New England earned a 16-3 victory
The Patriots defense made the Chargers offense look terrible on Sunday night — but how?
Well, they apparently rendered Los Angeles’ players nearly clueless throughout the 16-3 wild-card victory at Gillette Stadium.
New England’s defense limited the Chargers to just 207 net yards while racking up six sacks and forcing one turnover. Star quarterback Justin Herbert completed 19 of 31 passes for just 159 yards and zero touchdowns while leading his offense to just one third-down conversion on 10 attempts.
During a postgame news conference, Patriots linebacker Robert Spillane praised defensive play-caller Zak Kuhr and revealed a stunning admission that Chargers players made after the final whistle.

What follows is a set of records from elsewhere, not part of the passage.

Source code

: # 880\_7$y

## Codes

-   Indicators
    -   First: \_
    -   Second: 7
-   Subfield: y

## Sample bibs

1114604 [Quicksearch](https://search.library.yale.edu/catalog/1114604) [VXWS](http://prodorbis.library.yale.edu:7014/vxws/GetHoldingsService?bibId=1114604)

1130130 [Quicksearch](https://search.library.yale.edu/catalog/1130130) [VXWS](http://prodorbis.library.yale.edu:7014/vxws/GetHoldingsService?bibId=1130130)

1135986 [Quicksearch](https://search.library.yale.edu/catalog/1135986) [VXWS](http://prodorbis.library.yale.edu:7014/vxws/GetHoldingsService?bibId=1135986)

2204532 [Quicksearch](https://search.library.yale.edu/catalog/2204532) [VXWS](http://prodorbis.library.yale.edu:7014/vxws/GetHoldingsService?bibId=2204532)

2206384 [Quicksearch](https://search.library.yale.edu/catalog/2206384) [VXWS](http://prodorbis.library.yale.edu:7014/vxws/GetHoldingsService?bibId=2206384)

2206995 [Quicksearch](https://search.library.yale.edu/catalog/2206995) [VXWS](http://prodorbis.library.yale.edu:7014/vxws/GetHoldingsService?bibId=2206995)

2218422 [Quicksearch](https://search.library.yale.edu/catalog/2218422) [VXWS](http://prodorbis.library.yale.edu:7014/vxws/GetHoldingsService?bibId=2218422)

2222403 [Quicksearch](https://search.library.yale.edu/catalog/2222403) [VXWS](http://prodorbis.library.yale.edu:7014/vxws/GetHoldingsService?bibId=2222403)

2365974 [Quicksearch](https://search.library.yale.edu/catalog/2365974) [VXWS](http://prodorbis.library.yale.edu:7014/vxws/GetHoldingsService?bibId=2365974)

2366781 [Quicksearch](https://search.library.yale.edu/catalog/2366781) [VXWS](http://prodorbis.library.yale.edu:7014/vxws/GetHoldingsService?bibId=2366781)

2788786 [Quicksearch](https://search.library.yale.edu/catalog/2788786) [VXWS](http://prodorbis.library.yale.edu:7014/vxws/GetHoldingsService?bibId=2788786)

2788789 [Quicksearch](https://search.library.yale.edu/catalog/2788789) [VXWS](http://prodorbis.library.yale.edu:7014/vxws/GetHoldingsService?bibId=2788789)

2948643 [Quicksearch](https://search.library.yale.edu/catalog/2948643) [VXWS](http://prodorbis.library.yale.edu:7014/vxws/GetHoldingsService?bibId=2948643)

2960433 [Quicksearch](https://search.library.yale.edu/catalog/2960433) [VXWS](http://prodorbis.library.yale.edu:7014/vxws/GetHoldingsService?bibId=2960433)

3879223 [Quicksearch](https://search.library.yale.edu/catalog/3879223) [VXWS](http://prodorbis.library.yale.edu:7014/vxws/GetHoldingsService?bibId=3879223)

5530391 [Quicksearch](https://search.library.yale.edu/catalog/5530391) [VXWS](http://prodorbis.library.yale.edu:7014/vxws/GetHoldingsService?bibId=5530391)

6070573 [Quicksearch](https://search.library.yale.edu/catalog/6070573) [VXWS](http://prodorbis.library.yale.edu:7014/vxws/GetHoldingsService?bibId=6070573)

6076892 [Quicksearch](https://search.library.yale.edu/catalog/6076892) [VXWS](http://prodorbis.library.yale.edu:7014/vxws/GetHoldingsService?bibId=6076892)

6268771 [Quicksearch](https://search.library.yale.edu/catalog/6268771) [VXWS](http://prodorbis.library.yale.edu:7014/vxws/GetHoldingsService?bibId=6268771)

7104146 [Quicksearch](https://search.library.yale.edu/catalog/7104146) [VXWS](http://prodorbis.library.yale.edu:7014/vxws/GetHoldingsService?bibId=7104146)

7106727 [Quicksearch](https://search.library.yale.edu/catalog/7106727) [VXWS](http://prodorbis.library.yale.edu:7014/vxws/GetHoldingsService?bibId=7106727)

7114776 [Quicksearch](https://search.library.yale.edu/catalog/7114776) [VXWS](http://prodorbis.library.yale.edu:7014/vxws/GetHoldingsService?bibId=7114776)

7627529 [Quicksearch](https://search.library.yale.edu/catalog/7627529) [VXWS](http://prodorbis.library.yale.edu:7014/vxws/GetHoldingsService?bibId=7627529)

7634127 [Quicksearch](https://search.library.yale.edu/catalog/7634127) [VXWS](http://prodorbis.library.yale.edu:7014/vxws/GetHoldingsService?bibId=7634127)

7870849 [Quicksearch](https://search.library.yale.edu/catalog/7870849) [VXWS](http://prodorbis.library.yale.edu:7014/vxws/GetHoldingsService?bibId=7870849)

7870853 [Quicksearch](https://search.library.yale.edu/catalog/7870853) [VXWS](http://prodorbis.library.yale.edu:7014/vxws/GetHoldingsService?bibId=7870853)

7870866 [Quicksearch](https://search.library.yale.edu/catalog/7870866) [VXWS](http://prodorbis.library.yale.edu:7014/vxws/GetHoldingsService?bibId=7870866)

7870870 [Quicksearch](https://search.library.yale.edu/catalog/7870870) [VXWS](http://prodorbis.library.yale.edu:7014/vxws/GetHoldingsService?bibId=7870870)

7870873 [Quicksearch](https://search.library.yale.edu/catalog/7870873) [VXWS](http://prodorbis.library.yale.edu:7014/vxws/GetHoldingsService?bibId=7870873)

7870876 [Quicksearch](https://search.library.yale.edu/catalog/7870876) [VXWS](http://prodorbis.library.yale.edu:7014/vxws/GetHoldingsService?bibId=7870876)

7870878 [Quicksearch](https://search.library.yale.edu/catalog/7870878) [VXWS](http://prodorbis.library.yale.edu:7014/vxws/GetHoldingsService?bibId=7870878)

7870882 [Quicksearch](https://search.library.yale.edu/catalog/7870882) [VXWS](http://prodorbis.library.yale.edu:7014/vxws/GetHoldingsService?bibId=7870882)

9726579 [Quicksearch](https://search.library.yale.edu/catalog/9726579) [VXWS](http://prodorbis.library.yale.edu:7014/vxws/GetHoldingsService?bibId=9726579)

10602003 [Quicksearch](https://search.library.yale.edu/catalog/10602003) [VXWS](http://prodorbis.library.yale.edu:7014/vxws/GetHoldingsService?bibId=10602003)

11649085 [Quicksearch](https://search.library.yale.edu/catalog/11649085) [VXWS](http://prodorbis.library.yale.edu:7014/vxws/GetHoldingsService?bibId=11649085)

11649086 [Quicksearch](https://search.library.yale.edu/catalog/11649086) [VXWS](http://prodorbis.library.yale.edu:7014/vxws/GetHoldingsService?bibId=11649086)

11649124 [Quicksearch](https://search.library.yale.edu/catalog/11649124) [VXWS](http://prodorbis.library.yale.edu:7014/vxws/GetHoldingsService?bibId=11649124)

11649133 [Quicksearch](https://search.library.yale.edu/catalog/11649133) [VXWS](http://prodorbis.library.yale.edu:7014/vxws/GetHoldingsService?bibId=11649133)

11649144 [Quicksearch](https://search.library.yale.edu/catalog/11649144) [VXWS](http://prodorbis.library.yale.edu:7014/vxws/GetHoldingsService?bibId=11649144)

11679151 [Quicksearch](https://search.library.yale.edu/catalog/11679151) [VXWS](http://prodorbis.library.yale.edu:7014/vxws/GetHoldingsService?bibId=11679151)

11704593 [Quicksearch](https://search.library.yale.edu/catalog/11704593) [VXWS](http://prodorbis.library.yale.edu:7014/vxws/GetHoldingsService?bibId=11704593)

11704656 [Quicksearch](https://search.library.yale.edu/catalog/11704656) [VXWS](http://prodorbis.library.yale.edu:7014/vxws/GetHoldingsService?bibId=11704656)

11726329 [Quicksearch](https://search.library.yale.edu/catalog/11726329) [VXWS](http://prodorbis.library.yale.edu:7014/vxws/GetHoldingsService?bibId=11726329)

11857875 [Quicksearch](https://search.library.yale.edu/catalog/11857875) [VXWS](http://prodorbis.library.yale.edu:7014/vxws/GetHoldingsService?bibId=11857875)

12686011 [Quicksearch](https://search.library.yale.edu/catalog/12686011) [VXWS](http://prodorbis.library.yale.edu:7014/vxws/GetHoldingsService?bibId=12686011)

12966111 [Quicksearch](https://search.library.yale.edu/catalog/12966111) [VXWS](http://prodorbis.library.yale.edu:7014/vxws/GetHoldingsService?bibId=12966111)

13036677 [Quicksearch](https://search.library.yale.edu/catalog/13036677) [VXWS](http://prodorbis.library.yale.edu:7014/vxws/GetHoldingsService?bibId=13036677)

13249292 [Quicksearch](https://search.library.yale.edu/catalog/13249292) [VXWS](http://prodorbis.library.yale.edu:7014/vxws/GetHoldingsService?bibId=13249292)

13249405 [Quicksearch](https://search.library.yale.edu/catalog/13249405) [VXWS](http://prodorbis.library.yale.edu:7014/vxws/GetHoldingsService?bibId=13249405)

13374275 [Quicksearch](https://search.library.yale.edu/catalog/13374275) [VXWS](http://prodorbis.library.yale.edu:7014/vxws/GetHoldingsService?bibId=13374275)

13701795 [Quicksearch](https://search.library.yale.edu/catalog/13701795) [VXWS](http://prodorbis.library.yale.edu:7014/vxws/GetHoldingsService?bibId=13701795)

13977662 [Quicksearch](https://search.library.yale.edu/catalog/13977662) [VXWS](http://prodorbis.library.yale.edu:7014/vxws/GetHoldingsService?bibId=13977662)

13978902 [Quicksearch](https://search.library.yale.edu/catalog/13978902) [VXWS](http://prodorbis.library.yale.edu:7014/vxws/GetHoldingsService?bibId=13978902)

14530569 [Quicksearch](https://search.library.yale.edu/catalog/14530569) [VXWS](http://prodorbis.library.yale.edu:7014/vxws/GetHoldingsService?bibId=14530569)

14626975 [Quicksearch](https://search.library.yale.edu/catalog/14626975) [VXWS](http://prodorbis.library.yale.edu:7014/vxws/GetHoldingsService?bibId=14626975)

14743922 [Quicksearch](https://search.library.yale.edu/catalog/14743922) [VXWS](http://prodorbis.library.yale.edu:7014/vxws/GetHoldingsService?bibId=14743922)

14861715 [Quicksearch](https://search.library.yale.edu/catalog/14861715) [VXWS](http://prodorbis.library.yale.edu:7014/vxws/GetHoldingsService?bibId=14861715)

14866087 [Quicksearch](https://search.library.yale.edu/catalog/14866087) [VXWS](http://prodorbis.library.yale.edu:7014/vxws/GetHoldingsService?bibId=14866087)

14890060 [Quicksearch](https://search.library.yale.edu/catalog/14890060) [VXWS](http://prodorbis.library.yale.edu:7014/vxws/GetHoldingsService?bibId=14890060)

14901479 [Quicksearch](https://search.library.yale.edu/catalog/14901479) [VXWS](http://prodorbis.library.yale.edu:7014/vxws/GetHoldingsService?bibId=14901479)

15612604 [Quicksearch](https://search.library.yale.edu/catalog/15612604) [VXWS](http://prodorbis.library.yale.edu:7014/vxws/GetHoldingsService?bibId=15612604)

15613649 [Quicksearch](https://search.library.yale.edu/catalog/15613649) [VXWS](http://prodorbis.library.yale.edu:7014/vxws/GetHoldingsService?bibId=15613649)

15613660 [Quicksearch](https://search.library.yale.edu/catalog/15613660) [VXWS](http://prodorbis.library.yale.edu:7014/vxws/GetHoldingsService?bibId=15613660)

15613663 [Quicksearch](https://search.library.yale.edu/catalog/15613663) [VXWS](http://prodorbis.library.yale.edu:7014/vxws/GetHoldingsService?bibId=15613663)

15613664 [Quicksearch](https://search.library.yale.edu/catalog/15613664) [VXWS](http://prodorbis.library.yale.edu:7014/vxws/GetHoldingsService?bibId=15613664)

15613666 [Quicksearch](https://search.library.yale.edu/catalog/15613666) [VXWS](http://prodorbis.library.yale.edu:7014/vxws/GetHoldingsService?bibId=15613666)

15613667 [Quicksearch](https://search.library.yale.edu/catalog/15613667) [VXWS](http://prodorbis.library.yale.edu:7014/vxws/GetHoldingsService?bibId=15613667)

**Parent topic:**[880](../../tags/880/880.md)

“Zak has been great all year,” Spillane told reporters. “He keeps the dial spinning. He keeps offenses guessing. All year, he has been doing that.
“You know, just after the game, talking to a few of the guys on the other team, they had no clue what we were doing. And they came up and said that: ‘We had no clue what you guys were in all game.’ So, for him just to be able to build those packages throughout the week, our back-end players to know how to disguise the different defenses, really keeps quarterbacks guessing.”
Boston Sports Journal’s Greg Bedard offered insight into the Patriots’ defensive gameplan in his postgame column.
“It started before the very first snap,” Bedard wrote. “There were the three corners, standing near Spillane, waiting to see which receivers went where out of the Chargers’ huddle. (Christian) Gonzalez went with Quentin Johnston, (Marcus) Jones with Ladd McConkey, and (Carlton) Davis followed either Tre Harris or Keenan Allen. On third down, Gonzalez often went with Allen, who had by far the most third-down targets on the Chargers (53 to McConkey’s 29).
“The advanced analytics will tell you the Patriots played almost the exact same man coverage as their season average (about 29%). But that’s not true. It might have been ‘zone’, but the Patriots were matching. Tightly. And the Chargers had no clue what to do about it, because the Patriots had not shown that potential all season. It was a master coaching class by the Patriots’ defensive coaches.”
It’ll be interesting to see whether the Patriots deploy a similar defense in the AFC divisional round or come up with something different. Regardless, if the defense continues playing at or near the level that it did against the Chargers, the Patriots will be awfully tough to beat in the playoffs.